Ben Smith posted a good piece over the holiday weekend about the uber-realism that has dominated recent American thinking about Afghanistan. Prior to the Iraq fiasco, there was much self-congratulation in Washington about how we had liberated women and struck a blow for enlightened western values. But the Bush era drove such notions into the dirt, and now we can expect Barack Obama to make his case for escalating in Afghanistan almost purely on national security grounds. Ben rounds up a good sampling of views about this, but there's one perspective that I would have heavily emphasized: that of Hillary Clinton, who, as Plank readers know by now, once considered the rights of Afghan women a central goal for the United States. Here she is writing in Time magazine shortly after the U.S. toppled the Taliban eight years ago:

Critics—some domestic, some in the Islamic world—say that America has no right to impose its values on Afghan society. They argue that to promote equal rights for women and a role for women in Afghan government and society amounts to cultural imperialism, destined to arouse the animosity of Muslims throughout the region.

I believe such criticism fails on at least two counts. One, it does not recognize that we, as liberators, have an interest in what follows the Taliban in Afghanistan. We cannot simply drop our bombs and depart with our best wishes, lest we find ourselves returning some years down the road to root out another terrorist regime.

Second, the argument that supporting the rights of women will insult the Muslim world is demeaning to women and to Muslims.
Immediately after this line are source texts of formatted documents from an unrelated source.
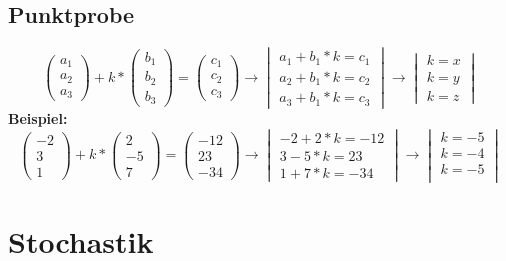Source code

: \documentclass[a4paper,12pt]{article}
\begin{document}
	\subsection*{Punktprobe}
		$$
\begin{pmatrix} 
a_{1} \\
a_{2} \\
a_{3}
\end{pmatrix}+k*
\begin{pmatrix} 
b_{1} \\
b_{2} \\
b_{3}
\end{pmatrix}=
\begin{pmatrix} 
c_{1} \\
c_{2} \\
c_{3}
\end{pmatrix} \rightarrow
\begin{vmatrix}
a_{1}+b_{1}*k=c_{1} \\
a_{2}+b_{1}*k=c_{2} \\
a_{3}+b_{1}*k=c_{3}
\end{vmatrix} \rightarrow
\begin{vmatrix}
k=x \\
k=y \\
k=z
\end{vmatrix}
$$
		\textbf{Beispiel:}
			$$
\begin{pmatrix} 
-2 \\
3 \\
1
\end{pmatrix}+k*
\begin{pmatrix} 
2 \\
-5 \\
7
\end{pmatrix}=
\begin{pmatrix} 
-12 \\
23 \\
-34
\end{pmatrix} \rightarrow
\begin{vmatrix}
-2+2*k=-12\\
3-5*k=23\\
1+7*k=-34
\end{vmatrix} \rightarrow
\begin{vmatrix}
k=-5 \\
k=-4 \\
k=-5 \\
\end{vmatrix}
$$
\section*{Stochastik}
\end{document}
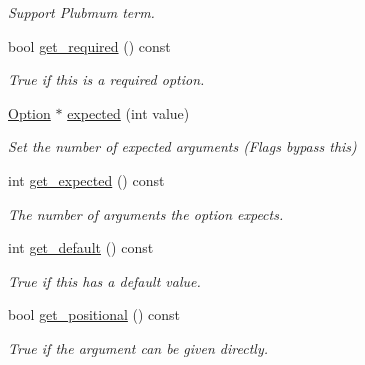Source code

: \begin{DoxyCompactItemize}
\begin{DoxyCompactList}\small\item\em Support Plubmum term. \end{DoxyCompactList}\item 
\mbox{\label{class_c_l_i_1_1_option_a1b1aaa271902bca28a2c526d015a93c1}} 
bool \hyperlink{class_c_l_i_1_1_option_a1b1aaa271902bca28a2c526d015a93c1}{get\+\_\+required} () const
\begin{DoxyCompactList}\small\item\em True if this is a required option. \end{DoxyCompactList}\item 
\mbox{\label{class_c_l_i_1_1_option_af75c26433baa09c7c762bfb9eb466215}} 
\hyperlink{class_c_l_i_1_1_option}{Option} $\ast$ \hyperlink{class_c_l_i_1_1_option_af75c26433baa09c7c762bfb9eb466215}{expected} (int value)
\begin{DoxyCompactList}\small\item\em Set the number of expected arguments (Flags bypass this) \end{DoxyCompactList}\item 
\mbox{\label{class_c_l_i_1_1_option_a307543e6e4ddeb6e4ea00438b5b10be3}} 
int \hyperlink{class_c_l_i_1_1_option_a307543e6e4ddeb6e4ea00438b5b10be3}{get\+\_\+expected} () const
\begin{DoxyCompactList}\small\item\em The number of arguments the option expects. \end{DoxyCompactList}\item 
\mbox{\label{class_c_l_i_1_1_option_a26527442a386c8ccc369069c00062398}} 
int \hyperlink{class_c_l_i_1_1_option_a26527442a386c8ccc369069c00062398}{get\+\_\+default} () const
\begin{DoxyCompactList}\small\item\em True if this has a default value. \end{DoxyCompactList}\item 
\mbox{\label{class_c_l_i_1_1_option_acab7033604b49e314d290b01adea690d}} 
bool \hyperlink{class_c_l_i_1_1_option_acab7033604b49e314d290b01adea690d}{get\+\_\+positional} () const
\begin{DoxyCompactList}\small\item\em True if the argument can be given directly. \end{DoxyCompactList}\item 

\end{DoxyCompactItemize}

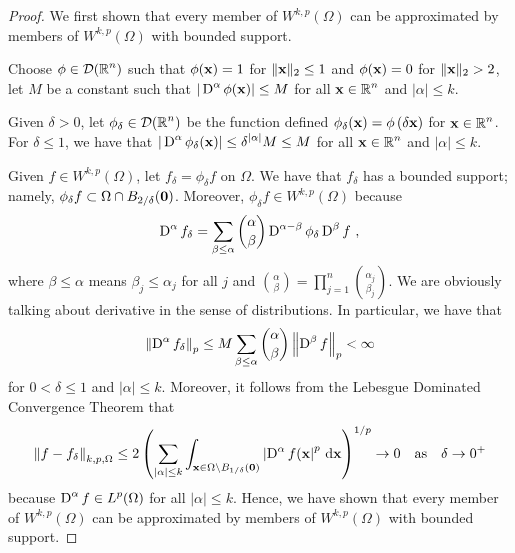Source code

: \begin{proof}
 We first shown that every member of
$\displaystyle W^{k,p}(\Omega)$ can be approximated by members of
$\displaystyle W^{k,p}(\Omega)$ with bounded support.

Choose $\displaystyle \phi\in \mathcal{D}(\mathbb{R}^n)$ such that
$\phi(\mathbf{x}) = 1$ for $\|\mathbf{x}\|_2 \leq 1$ and
$\phi(\mathbf{x}) = 0$ for $\|\mathbf{x}\|_2 > 2$, let $M$ be a constant such
that $\displaystyle |\operatorname{D}^{\alpha}\phi(\mathbf{x})| \leq M$ for all
$\displaystyle \mathbf{x} \in \mathbb{R}^n$ and
$|\alpha| \leq k$.

Given $\delta >0$, let $\displaystyle \phi_\delta \in \mathcal{D}(\mathbb{R}^n)$ be
the function defined
$\displaystyle \phi_\delta(\mathbf{x}) = \phi\left(\delta \mathbf{x}\right)$
for $\displaystyle \mathbf{x} \in \mathbb{R}^n$.  For $\delta \leq 1$, we have that
$\displaystyle |\operatorname{D}^{\alpha} \phi_\delta(\mathbf{x})| \leq
\delta^{|\alpha|} M \leq M$ for all
$\displaystyle \mathbf{x} \in \mathbb{R}^n$ and $|\alpha| \leq k$.

Given $\displaystyle f \in W^{k,p}(\Omega)$, let
$f_\delta = \phi_\delta f$ on $\Omega$.  We have that $f_\delta$ has a bounded
support; namely,
$\displaystyle \phi_\delta f \subset \Omega \cap B_{2/\delta}(\mathbf{0})$.
Moreover, $\displaystyle \phi_\delta f \in W^{k,p}(\Omega)$ because
\[
\operatorname{D}^{\alpha} f_\delta = \sum_{\beta\leq \alpha} \binom{\alpha}{\beta}
\operatorname{D}^{\alpha-\beta} \phi_{\delta} \operatorname{D}^{\beta} f \ ,
\]
where $\beta \leq \alpha$ means $\beta_j \leq \alpha_j$ for all $j$
and $\displaystyle \binom{\alpha}{\beta} = 
\prod_{j=1}^n \binom{\alpha_j}{\beta_j}$.  We are obviously talking
about derivative in the sense of distributions.
In particular, we have that
\[
\left\| \operatorname{D}^{\alpha} f_\delta \right\|_p
\leq M \sum_{\beta\leq \alpha} \binom{\alpha}{\beta}
\left\| \operatorname{D}^{\beta} f \right\|_p < \infty
\]
for $0 < \delta \leq 1$ and $|\alpha| \leq k$.  Moreover, it follows
from the Lebesgue Dominated Convergence Theorem that
\[
\left\| f - f_\delta \right\|_{k,p,\Omega}
\leq 2 \left(
\sum_{|\alpha|\leq k} \int_{\mathbf{x} \in \Omega \setminus B_{1/\delta}(\mathbf{0})}
\left| \operatorname{D}^\alpha f(\mathbf{x} \right|^p \,\mathrm{d}{\mathbf{x}} \right)^{1/p} \to 0 
\quad \text{as} \quad \delta \to 0^+
\]
because $\displaystyle \operatorname{D}^{\alpha}f \in L^p(\Omega)$ for all
$|\alpha| \leq k$.  Hence, we have shown that every member of
$\displaystyle W^{k,p}(\Omega)$ can be approximated by members of
$\displaystyle W^{k,p}(\Omega)$ with bounded support.


\end{proof}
Women's rights are human rights. They are not simply American, or western customs. They are universal values which we have a responsibility to promote throughout the world, and especially in a place like Afghanistan.

It is not only the right thing to do; it is the smart thing to do. A post-Taliban Afghanistan where women's rights are respected is much less likely to harbor terrorists in the future. Why? Because a society that values all its members, including women, is also likely to put a higher premium on life, opportunity and freedom—values that run directly counter to the evil designs of the Osama bin Laden's of the world.

Clinton apparently supports the escalation of about 30,000 troops that Barack Obama has already ordered. It remains unclear how much of her thinking was shaped by questions of values and human rights. But with the American public tired of nation building and talk of promoting western values in the Arab world, you can bet that Obama's decision, at least, won't be presented this way.